The Pacific Between is a romantic coming of age novel by Raymond K. Wong. Published in 2006, The Pacific Between was the finalist for the IPPY Book Award in 2006. The novel is loosely based on the author's experience as an immigrant and young adult, but the characters and events are entirely fictional.

The Pacific Between contains many themes such as betrayal, sacrifice, unconditional love, pride, prejudice, and life's lessons, set in Southern California and Hong Kong. It is Raymond K. Wong's debut novel.

Plot overview
When Greg Lockland returns to California for his parents' funeral, he discovers letters that suggest an affair between his ex-lover, Lian, and his late father. Suspicions, anger and jealousy take Greg on a transpacific journey to find the truth. One by one, people from the past return to his life, including elusive and perfect Lian. Uncovering deep-rooted deceptions creates more twists and turns to the past than an old Chinese alleyway. The Pacific Between evinces the power of unconditional love and deals with personal subjects such as death, estrangement, and betrayal. It is a man's journey to discover himself and the world around him. Told with wit and humor, this nostalgic tale speaks true to the heart about relationships, families, and sacrifices. Raymond K. Wong's rich Asian voice makes his story spring to life through the development of his vibrant characters, exotic settings, complex Chinese-American relationships, humor, and a superb plot of perceived betrayal.

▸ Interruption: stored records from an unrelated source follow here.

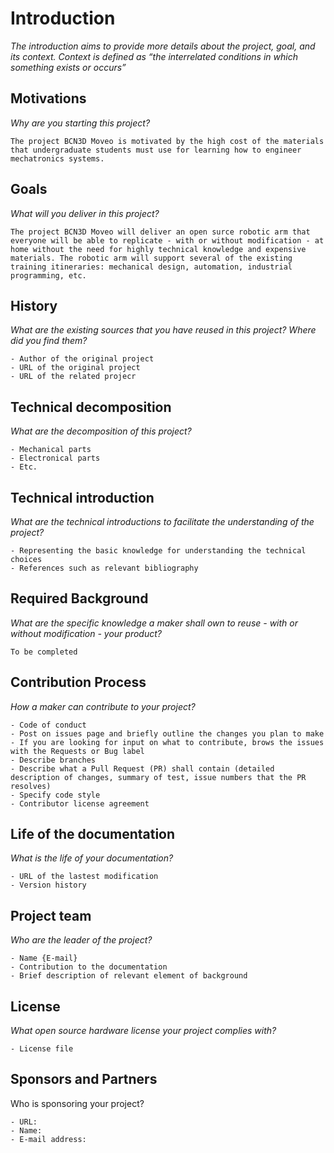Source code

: # Introduction

*The introduction aims to provide more details about the project, goal, and its context. Context is defined as “the interrelated conditions in which something exists or occurs”*

## Motivations

*Why are you starting this project?*

```
The project BCN3D Moveo is motivated by the high cost of the materials that undergraduate students must use for learning how to engineer mechatronics systems.
```

## Goals

*What will you deliver in this project?*

```
The project BCN3D Moveo will deliver an open surce robotic arm that everyone will be able to replicate - with or without modification - at home without the need for highly technical knowledge and expensive materials. The robotic arm will support several of the existing training itineraries: mechanical design, automation, industrial programming, etc.
```

## History

*What are the existing sources that you have reused in this project? Where did you find them?*

```
- Author of the original project
- URL of the original project
- URL of the related projecr
```

## Technical decomposition

*What are the decomposition of this project?*

```
- Mechanical parts
- Electronical parts
- Etc.
```

## Technical introduction
*What are the technical introductions to facilitate the understanding of the project?*

```
- Representing the basic knowledge for understanding the technical choices
- References such as relevant bibliography 
```
## Required Background

*What are the specific knowledge a maker shall own to reuse - with or without modification - your product?*

```
To be completed
```

## Contribution Process

*How a maker can contribute to your project?*

```
- Code of conduct
- Post on issues page and briefly outline the changes you plan to make
- If you are looking for input on what to contribute, brows the issues with the Requests or Bug label
- Describe branches
- Describe what a Pull Request (PR) shall contain (detailed description of changes, summary of test, issue numbers that the PR resolves)
- Specify code style 
- Contributor license agreement

```

## Life of the documentation

*What is the life of your documentation?*

```
- URL of the lastest modification
- Version history 
```


## Project team

*Who are the leader of the project?*

```
- Name {E-mail}
- Contribution to the documentation
- Brief description of relevant element of background
```

## License

*What open source hardware license your project complies with?*

```
- License file
```

## Sponsors and Partners

Who is sponsoring your project?

```
- URL:
- Name:
- E-mail address:
```

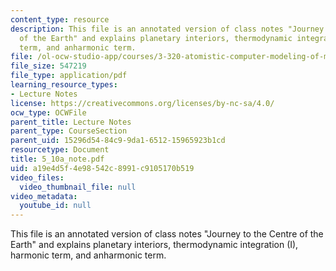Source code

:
 ```yaml
---
content_type: resource
description: This file is an annotated version of class notes "Journey to the Centre
  of the Earth" and explains planetary interiors, thermodynamic integration (I), harmonic
  term, and anharmonic term.
file: /ol-ocw-studio-app/courses/3-320-atomistic-computer-modeling-of-materials-sma-5107-spring-2005/a19e4d5f4e98542c8991c9105170b519_5_10a_note.pdf
file_size: 547219
file_type: application/pdf
learning_resource_types:
- Lecture Notes
license: https://creativecommons.org/licenses/by-nc-sa/4.0/
ocw_type: OCWFile
parent_title: Lecture Notes
parent_type: CourseSection
parent_uid: 15296d54-84c9-9da1-6512-15965923b1cd
resourcetype: Document
title: 5_10a_note.pdf
uid: a19e4d5f-4e98-542c-8991-c9105170b519
video_files:
  video_thumbnail_file: null
video_metadata:
  youtube_id: null
---
```

This file is an annotated version of class notes "Journey to the Centre of the Earth" and explains planetary interiors, thermodynamic integration (I), harmonic term, and anharmonic term.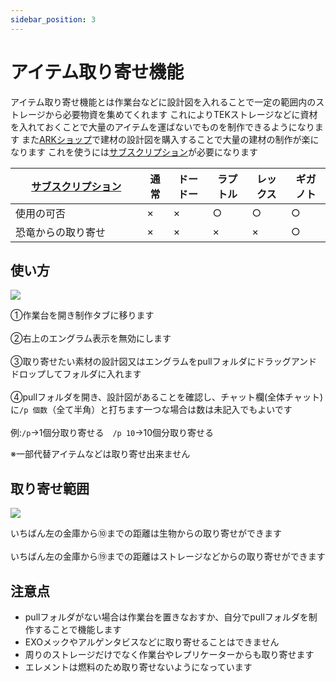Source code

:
 ```yaml
---
sidebar_position: 3
---
```


# アイテム取り寄せ機能

アイテム取り寄せ機能とは作業台などに設計図を入れることで一定の範囲内のストレージから必要物資を集めてくれます
これによりTEKストレージなどに資材を入れておくことで大量のアイテムを運ばないでものを制作できるようになります
また[ARKショップ](/docs/Feeling)で建材の設計図を購入することで大量の建材の制作が楽になります
これを使うには[サブスクリプション](docs\arkapi\arkshop.md)が必要になります

[サブスクリプション](/docs/Feeling)   | 通常 | ドードー | ラプトル | レックス | ギガノト
  ------------------ | --------| -------- | ------- | ------- |---------
  使用の可否　　　　　　| ×   | ×  | ○     | ○     | ○
  恐竜からの取り寄せ　　　　　　| ×   | ×  | ×     | ×     | ○

## 使い方
<img src="\img\arkapi\pull2.jpg" />

①作業台を開き制作タブに移ります<br></br>
②右上のエングラム表示を無効にします<br></br>
③取り寄せたい素材の設計図又はエングラムをpullフォルダにドラッグアンドドロップしてフォルダに入れます<br></br>
④pullフォルダを開き、設計図があることを確認し、チャット欄(全体チャット)に```/p 個数```（全て半角）と打ちます一つな場合は数は未記入でもよいです<br></br>
例:```/p```→1個分取り寄せる　```/p 10```→10個分取り寄せる

※一部代替アイテムなどは取り寄せ出来ません

## 取り寄せ範囲
<img src="\img\arkapi\pull1.jpg" />

いちばん左の金庫から⑩までの距離は生物からの取り寄せができます<br></br>
いちばん左の金庫から⑲までの距離はストレージなどからの取り寄せができます

## 注意点
- pullフォルダがない場合は作業台を置きなおすか、自分でpullフォルダを制作することで機能します
- EXOメックやアルゲンタビスなどに取り寄せることはできません
- 周りのストレージだけでなく作業台やレプリケーターからも取り寄せます
- エレメントは燃料のため取り寄せないようになっています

Explanation of the novel's title
The Pacific Ocean physically separates East and West, America and China; it also separates the protagonist from his past. He later travels across the Pacific to find his truths. Figuratively, there is a vast ocean within the protagonist's heart and soul.

Plot summary
When entrepreneur Greg Lockland arrives in California to attend his parents' funeral, his world begins to unravel. Pictures of a brother he barely remembers and letters discovered hidden in his father's safe deposit box suggest an illicit affair between his late father and Greg's ex-lover Lian Wan.

Confused and angry, Greg visits Kate Walken, a young woman with whom his relationship has taken an unexpected, romantic turn. Greg hates secrets and the hurt they cause. Yet, he tells Kate only of the pictures he found. Greg battles with his mixed emotions and can't bring himself to tell her about Lian. Does he still love Lian? Does he love Kate? Can he love Kate?

Greg is like a boy who never grew up. He'll stop at nothing to get what he wants. Though he can be affectionate, he can be obnoxious, deceiving and secretive-all the things he loathes.

Seething anger, growing suspicion, and inescapable jealousy accompany Greg on a transpacific journey to Hong Kong in search of Lian and the truth about the affair.

Greg has no idea he's about to unlock a secret that has been kept closeted for years. One after another, people return from his past, each adding another roadblock to Greg's mysterious puzzle. With each piece of information, Greg is forced to re-examine his beliefs, feelings, and relationships with old friends and family.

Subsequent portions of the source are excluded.